Jeżeli lubicie słuchać twórczości Devina Townsenda to na pewno nie muszę wam przedstawiać Ché Aimee Dorval, bo występuje ona regularnie u wspomnianego muzyka od płyty "Ki" (2009). Jej gościnne występy na płytach Devina nieco się zwiększył od momentu, gdy współtworzyli projekt Casualties Of Cool. Ale Ché Aimee Dorval ma również swoją solową karierę. Jej pierwsza płyta wydana została w 2009 roku, a na jej drugi materiał trzeba było czekać aż do 2017 roku, kiedy to zaprezentowała "Between the Walls and the Window". Był to materiał bardzo przyjemny, ale jakoś nie mogłem się w niego wgryźć, ciągle coś mnie od niego odciągało. Natomiast na "The Crowned" czekałem licząc bardzo na to, że pojawi się jeszcze w 2022 roku, ale niestety wówczas prezentowane były tylko kolejne single zaostrzające apetyt. Najnowszy materiał Ché Aimee Dorval nie jest jednorodny. Znaleźć tutaj można kawałki, które kojarzyć się mogą z Casualties Of Cool, ale też np. numer, który bardzo przypomina mi wczesną twórczość Aurory - chodzi o kompozycję "What That Soul". Oczywiście nie są to żadne zarzuty, a zwykłe skojarzenia, które ułatwiają zaprzyjaźnienie się z płytą. Ché Aimee Dorval balansuje na tym wydawnictwie pomiędzy delikatnym rockiem, popem i soulem. To jeden z tych albumów, którego niezwykle przyjemnie się słucha, muzyka zawarta na "The Crowned" niesie ze sobą pewne ukojenie i jakąś taką delikatną i wręcz satysfakcjonującą nutkę melancholii.

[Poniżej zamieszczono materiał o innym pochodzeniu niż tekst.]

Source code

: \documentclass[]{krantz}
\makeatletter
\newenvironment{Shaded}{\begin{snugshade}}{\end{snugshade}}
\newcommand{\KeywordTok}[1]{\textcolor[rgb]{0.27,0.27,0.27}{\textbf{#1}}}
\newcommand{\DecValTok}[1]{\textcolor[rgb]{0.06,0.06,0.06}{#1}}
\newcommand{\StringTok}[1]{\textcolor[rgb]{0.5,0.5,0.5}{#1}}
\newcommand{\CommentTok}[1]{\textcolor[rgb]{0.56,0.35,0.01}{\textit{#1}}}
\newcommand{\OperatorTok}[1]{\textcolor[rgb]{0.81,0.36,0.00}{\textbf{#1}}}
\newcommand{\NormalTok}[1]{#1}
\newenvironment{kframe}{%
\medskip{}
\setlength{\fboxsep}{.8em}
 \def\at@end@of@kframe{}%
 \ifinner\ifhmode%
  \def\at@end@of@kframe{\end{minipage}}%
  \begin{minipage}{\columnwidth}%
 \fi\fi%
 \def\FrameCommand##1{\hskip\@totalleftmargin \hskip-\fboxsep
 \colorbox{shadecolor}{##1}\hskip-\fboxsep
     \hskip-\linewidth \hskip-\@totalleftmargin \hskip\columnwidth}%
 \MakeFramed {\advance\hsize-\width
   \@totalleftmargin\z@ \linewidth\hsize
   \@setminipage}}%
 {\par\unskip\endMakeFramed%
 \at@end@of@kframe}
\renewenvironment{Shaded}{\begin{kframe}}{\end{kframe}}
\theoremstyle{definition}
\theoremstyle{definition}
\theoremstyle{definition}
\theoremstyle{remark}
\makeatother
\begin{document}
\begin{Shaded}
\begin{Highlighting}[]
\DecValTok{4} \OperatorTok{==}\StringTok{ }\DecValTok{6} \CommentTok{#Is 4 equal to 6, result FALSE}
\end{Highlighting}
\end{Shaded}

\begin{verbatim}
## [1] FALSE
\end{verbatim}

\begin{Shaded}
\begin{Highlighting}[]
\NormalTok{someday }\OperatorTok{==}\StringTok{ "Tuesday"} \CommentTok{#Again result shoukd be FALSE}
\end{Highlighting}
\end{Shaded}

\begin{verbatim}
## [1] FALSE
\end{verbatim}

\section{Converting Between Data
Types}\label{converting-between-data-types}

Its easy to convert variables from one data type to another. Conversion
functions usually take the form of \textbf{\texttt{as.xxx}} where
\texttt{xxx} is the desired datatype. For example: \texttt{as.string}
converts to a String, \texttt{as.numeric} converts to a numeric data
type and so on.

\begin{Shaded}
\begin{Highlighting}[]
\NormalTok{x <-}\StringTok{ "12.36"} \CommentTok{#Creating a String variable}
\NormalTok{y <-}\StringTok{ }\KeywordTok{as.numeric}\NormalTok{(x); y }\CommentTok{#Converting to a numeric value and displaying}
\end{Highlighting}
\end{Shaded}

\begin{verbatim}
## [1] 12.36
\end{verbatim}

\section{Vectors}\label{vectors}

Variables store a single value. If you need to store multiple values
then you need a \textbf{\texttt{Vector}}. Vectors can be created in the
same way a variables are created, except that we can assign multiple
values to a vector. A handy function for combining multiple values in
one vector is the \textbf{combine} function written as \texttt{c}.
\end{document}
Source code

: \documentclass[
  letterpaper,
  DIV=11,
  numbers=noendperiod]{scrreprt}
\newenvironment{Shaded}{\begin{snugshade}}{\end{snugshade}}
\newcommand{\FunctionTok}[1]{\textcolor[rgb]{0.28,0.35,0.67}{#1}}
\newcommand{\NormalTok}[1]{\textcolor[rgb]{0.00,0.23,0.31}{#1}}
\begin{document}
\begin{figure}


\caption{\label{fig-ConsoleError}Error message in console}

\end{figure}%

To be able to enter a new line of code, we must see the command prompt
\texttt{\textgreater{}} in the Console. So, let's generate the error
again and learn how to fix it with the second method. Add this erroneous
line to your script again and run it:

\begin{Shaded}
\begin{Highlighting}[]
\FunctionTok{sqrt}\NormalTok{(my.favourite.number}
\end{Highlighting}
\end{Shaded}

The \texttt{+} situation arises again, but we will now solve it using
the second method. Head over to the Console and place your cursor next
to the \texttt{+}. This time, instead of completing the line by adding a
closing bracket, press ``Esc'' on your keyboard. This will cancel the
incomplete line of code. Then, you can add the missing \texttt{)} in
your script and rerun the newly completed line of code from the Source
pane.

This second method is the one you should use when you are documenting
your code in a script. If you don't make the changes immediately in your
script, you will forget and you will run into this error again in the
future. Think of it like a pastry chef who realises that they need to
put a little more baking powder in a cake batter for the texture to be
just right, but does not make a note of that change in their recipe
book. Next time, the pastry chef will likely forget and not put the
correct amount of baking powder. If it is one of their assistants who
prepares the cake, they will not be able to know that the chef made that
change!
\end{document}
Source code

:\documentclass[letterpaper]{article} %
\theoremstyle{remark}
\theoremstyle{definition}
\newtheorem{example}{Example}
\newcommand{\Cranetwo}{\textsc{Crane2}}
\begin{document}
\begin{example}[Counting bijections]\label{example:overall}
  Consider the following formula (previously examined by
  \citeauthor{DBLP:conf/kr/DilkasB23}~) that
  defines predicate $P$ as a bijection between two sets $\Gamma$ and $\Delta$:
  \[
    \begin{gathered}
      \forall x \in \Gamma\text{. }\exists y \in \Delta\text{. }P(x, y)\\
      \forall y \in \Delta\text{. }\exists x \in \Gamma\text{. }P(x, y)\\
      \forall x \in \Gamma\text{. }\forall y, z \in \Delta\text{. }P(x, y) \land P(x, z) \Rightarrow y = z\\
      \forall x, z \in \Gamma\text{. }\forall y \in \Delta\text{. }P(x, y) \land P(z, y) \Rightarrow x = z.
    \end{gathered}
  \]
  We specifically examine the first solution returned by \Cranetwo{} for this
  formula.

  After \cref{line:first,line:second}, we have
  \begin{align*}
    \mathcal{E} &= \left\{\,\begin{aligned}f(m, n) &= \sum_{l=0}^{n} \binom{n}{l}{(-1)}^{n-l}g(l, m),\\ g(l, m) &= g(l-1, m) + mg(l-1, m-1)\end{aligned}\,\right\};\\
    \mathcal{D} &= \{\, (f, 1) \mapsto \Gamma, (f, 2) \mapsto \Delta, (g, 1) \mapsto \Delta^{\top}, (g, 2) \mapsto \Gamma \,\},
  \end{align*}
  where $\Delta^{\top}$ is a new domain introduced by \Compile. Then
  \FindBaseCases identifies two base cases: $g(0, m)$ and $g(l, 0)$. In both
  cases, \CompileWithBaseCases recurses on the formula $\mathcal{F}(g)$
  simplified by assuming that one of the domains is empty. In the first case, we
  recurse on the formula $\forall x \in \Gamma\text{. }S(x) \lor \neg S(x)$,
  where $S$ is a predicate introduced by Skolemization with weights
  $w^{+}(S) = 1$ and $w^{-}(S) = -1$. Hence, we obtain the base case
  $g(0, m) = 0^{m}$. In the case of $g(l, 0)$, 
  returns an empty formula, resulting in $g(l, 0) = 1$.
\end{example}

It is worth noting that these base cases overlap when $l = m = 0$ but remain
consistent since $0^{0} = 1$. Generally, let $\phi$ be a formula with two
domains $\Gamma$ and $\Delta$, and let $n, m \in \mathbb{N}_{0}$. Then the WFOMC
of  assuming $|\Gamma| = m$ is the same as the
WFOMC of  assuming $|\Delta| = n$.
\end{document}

Crowne - Operation Phoenix
(melodic heavy metal/hard rock)
Premiera: 20.01.2023
Spotify

Być może nie kojarzycie kapeli Crowne, bo to dość świeża formacja, która debiutowała w 2021 roku albumem "Kings In The North". Ale na pewno kojarzycie muzyków tworzących tę formację. Na gitarze prowadzącej Love Magnusson znany z Dynazty, na drugiej gitarze Jona Tee znany z H.E.A.T., na perkusji Christian Lundqvist ex-The Poodles. Kapelę uzupełniają basista Jona Tee i wokalista Alexander Strandell. Jakiej muzyki można się spodziewać po takim składzie? Oczywiście przebojowego melodic heavy metalu zmieszanego z hard rockiem. I właśnie taka muzyka stanowi trzon "Operation Phoenix", który to materiał jest drugim w dorobku tej szwedzkiej grupy. Słuchając tej płyty od razu miałem skojarzenia ze wspomnianym już tutaj Dynazty, ale też z Battle Beast, Beast In Black, czy Temple Balls. Jeżeli lubicie melodyjny heavy metal, w którym kapela nie boi się postawić wszystkiego na przebojowość, to ten materiał jest właśnie dla was.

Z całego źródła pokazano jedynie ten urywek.